使用训练得到的 Bert 模型对问题进行编码，并存储。完整代码如下：

from sentence_bert import SentenceEmbeddingBert
from transformers import BertTokenizer
import torch
from torch.utils.data import DataLoader
from tqdm import tqdm
import pickle
import numpy as np


device = torch.device('cuda' if torch.cuda.is_available() else 'cpu')

def build_embedding():
    estimator = SentenceEmbeddingBert().to(device).eval()
    checkpoint = torch.load('finish/checkpoint-None-loss--102.3389.pt')
    estimator.load_state_dict(checkpoint['estimator'])
    tokenizer = BertTokenizer.from_pretrained('pretrained/bert-base-chinese')
    questions = [line.strip() for line in open('data/questions_selected.txt')]

    def collate_function(batch_data):
        inputs = tokenizer(batch_data, padding='longest', return_token_type_ids=False, return_tensors='pt')
        inputs = {key: value.to(device) for key, value in inputs.items()}
        return inputs

    dataloader = DataLoader(questions, batch_size=16, collate_fn=collate_function)
    embeddings = []
    progress = tqdm(range(len(dataloader)))
    for inputs in dataloader:
        with torch.no_grad():
            outputs = estimator.get_inputs_embedding(**inputs)
            embeddings.extend(outputs)
            progress.update()
    progress.close()

    pickle.dump(embeddings, open('data/bert_question_embeded.pkl', 'wb'))

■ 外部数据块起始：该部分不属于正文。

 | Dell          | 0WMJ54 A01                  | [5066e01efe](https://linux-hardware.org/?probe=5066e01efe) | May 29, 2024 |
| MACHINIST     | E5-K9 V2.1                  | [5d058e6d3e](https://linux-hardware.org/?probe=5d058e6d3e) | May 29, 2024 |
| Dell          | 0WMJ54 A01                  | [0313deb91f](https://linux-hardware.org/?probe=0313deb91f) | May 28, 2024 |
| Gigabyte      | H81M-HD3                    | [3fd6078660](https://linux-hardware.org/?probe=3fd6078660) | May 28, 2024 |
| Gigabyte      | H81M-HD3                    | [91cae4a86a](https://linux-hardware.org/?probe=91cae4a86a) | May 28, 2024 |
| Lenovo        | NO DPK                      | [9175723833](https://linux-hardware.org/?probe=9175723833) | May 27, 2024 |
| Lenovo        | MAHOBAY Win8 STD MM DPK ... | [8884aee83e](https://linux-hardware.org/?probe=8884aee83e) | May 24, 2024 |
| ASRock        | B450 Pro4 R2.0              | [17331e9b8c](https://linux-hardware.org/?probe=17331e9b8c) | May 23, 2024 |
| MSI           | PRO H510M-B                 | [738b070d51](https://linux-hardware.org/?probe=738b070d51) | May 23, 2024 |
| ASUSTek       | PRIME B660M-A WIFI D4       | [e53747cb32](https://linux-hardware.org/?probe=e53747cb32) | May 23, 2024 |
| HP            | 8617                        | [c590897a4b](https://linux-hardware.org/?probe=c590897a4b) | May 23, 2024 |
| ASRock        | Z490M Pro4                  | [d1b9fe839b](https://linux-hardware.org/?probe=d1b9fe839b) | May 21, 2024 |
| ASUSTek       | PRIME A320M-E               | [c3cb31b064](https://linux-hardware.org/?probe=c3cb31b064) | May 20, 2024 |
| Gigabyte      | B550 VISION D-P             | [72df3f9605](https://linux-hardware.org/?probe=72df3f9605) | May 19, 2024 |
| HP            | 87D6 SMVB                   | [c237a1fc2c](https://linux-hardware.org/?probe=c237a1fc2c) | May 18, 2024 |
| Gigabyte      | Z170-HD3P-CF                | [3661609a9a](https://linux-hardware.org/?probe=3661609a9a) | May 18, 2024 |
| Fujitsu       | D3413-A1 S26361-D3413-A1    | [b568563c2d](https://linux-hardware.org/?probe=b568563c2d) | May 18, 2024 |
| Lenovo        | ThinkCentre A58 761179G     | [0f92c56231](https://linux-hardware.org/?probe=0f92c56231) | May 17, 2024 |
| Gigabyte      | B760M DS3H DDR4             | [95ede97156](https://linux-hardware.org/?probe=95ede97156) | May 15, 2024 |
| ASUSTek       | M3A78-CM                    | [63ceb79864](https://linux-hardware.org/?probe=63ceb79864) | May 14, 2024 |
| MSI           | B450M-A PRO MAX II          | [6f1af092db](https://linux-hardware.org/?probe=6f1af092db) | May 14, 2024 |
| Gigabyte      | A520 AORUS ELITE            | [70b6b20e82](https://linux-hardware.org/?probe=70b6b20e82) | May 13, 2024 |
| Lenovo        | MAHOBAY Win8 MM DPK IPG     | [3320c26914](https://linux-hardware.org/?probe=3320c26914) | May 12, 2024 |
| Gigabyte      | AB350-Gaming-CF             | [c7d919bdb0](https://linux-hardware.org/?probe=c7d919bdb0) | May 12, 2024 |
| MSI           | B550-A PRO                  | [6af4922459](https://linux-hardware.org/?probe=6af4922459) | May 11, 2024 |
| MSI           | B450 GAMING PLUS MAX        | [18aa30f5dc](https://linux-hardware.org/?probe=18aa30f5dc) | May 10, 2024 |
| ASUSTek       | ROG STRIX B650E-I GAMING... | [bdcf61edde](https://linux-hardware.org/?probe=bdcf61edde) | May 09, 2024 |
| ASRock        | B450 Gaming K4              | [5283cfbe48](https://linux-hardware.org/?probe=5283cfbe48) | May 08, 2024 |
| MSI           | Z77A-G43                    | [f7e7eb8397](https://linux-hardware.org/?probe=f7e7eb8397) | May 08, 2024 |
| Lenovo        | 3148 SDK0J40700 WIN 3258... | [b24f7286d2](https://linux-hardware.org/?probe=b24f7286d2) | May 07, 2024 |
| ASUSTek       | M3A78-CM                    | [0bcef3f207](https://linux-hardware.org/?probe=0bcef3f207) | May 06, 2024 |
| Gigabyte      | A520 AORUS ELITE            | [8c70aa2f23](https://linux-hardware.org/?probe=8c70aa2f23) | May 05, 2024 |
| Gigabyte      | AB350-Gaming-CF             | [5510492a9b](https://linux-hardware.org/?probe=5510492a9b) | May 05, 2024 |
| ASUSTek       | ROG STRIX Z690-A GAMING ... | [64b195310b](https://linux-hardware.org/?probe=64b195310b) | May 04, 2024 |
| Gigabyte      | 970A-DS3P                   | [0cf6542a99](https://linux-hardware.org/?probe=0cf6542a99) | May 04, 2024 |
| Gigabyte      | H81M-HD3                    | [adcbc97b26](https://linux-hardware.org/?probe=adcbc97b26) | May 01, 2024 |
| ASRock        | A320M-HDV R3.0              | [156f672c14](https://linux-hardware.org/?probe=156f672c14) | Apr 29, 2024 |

if __name__ == '__main__':
    build_embedding()

5. 随便输个问题看下召回结果

from sentence_bert import SentenceEmbeddingBert
from transformers import BertTokenizer
import torch
from torch.utils.data import DataLoader
from tqdm import tqdm
import pickle
import numpy as np

device = torch.device('cuda' if torch.cuda.is_available() else 'cpu')

def predict(inputs):

    estimator = SentenceEmbeddingBert().eval().to(device)
    checkpoint = torch.load('finish/checkpoint-None-loss--102.3389.pt')
    estimator.load_state_dict(checkpoint['estimator'])
    tokenizer = BertTokenizer.from_pretrained('pretrained/bert-base-chinese')
    questions_embeds = pickle.load(open('data/bert_question_embeded.pkl', 'rb'))
    questions_select = [line.strip() for line in open('data/questions_selected.txt')]

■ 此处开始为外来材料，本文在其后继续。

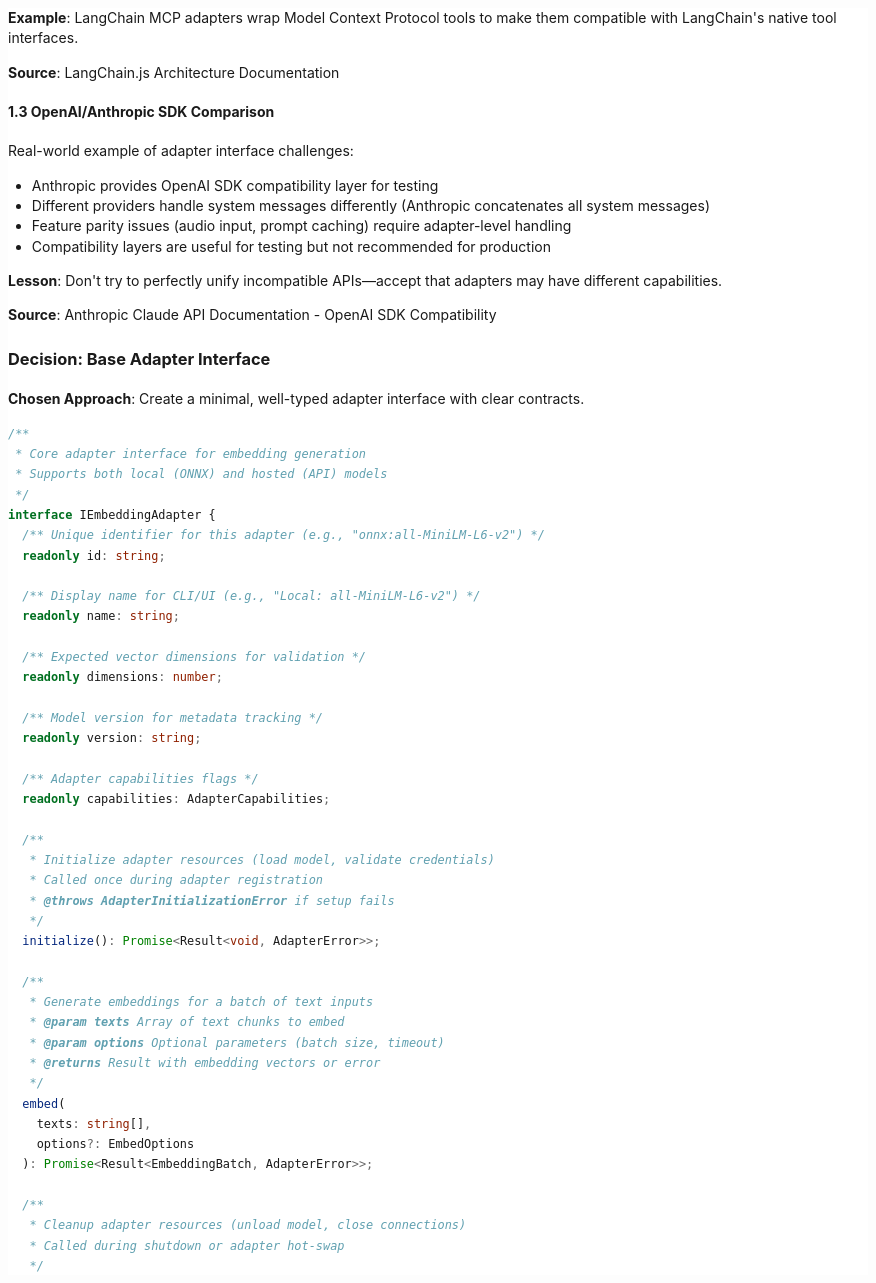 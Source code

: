 **Example**: LangChain MCP adapters wrap Model Context Protocol tools to make them compatible with LangChain's native tool interfaces.

**Source**: LangChain.js Architecture Documentation

#### 1.3 OpenAI/Anthropic SDK Comparison

Real-world example of adapter interface challenges:
- Anthropic provides OpenAI SDK compatibility layer for testing
- Different providers handle system messages differently (Anthropic concatenates all system messages)
- Feature parity issues (audio input, prompt caching) require adapter-level handling
- Compatibility layers are useful for testing but not recommended for production

**Lesson**: Don't try to perfectly unify incompatible APIs—accept that adapters may have different capabilities.

**Source**: Anthropic Claude API Documentation - OpenAI SDK Compatibility

### Decision: Base Adapter Interface

**Chosen Approach**: Create a minimal, well-typed adapter interface with clear contracts.

```typescript
/**
 * Core adapter interface for embedding generation
 * Supports both local (ONNX) and hosted (API) models
 */
interface IEmbeddingAdapter {
  /** Unique identifier for this adapter (e.g., "onnx:all-MiniLM-L6-v2") */
  readonly id: string;

  /** Display name for CLI/UI (e.g., "Local: all-MiniLM-L6-v2") */
  readonly name: string;

  /** Expected vector dimensions for validation */
  readonly dimensions: number;

  /** Model version for metadata tracking */
  readonly version: string;

  /** Adapter capabilities flags */
  readonly capabilities: AdapterCapabilities;

  /**
   * Initialize adapter resources (load model, validate credentials)
   * Called once during adapter registration
   * @throws AdapterInitializationError if setup fails
   */
  initialize(): Promise<Result<void, AdapterError>>;

  /**
   * Generate embeddings for a batch of text inputs
   * @param texts Array of text chunks to embed
   * @param options Optional parameters (batch size, timeout)
   * @returns Result with embedding vectors or error
   */
  embed(
    texts: string[],
    options?: EmbedOptions
  ): Promise<Result<EmbeddingBatch, AdapterError>>;

  /**
   * Cleanup adapter resources (unload model, close connections)
   * Called during shutdown or adapter hot-swap
   */
```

    inputs = tokenizer([inputs], return_token_type_ids=False, return_tensors='pt')
    inputs = {key: value.to(device) for key, value in inputs.items()}
    simis = []
    with torch.no_grad():
        embedding = estimator.get_inputs_embedding(**inputs)
        for embed in questions_embeds:
            simi = torch.cosine_similarity(embedding, embed.unsqueeze(0))
            simis.append(simi.squeeze().item())

    indexes = np.argsort(-np.array(simis))[:5]
    for index in indexes:
        print(round(simis[index], 4), questions_select[index])


def test():

    inputs = '我得了痔疮了，真疼啊，用什么药啊？'
    print('输入问题:', inputs)
    print('相似问题:')
    predict(inputs)
    print('-' * 60)

    inputs = '肚子疼得厉害，我是不是得什么病了，咋办啊？'
    print('输入问题:', inputs)
    print('相似问题:')
    predict(inputs)


if __name__ == '__main__':
    test()

程序输出结果：

输入问题: 我得了痔疮了，真疼啊，用什么药啊？
相似问题:
0.9544 我痔疮又犯了该用什么药我痔疮又犯了，该用什么药好呢？
0.9537 痔疮用什么药好，我现在会疼
0.9389 痔疮用什么药好？请帮忙回答下好吗？
0.9367 痔疮用什么药疗效快啊？
0.9357 痔疮用药可以治愈吗？？？？
------------------------------------------------------------
输入问题: 肚子疼得厉害，我是不是得什么病了，咋办啊？
相似问题:
0.935 有时候我胃痛的厉害，请问是不是胃病？应注意什么？
0.932 肛门痒是怎么回事，怎么办？
0.9289 我肚子疼，还有头晕耳鸣，眼睛花，我该怎么办？
0.9161 总是大便拉稀，肚子很痛。这个是不是肠炎啊？
0.9123 我是得了一种叫做痔疮的病好像小肚子有石头很重我发现拉出来的屎里面都有血有时候头晕人也没有血色干一点活儿就喘气不停吃不了多少东西肚子胀身体总是觉得累我觉得拉屎肛门痛痔疮会引起怎样的危险？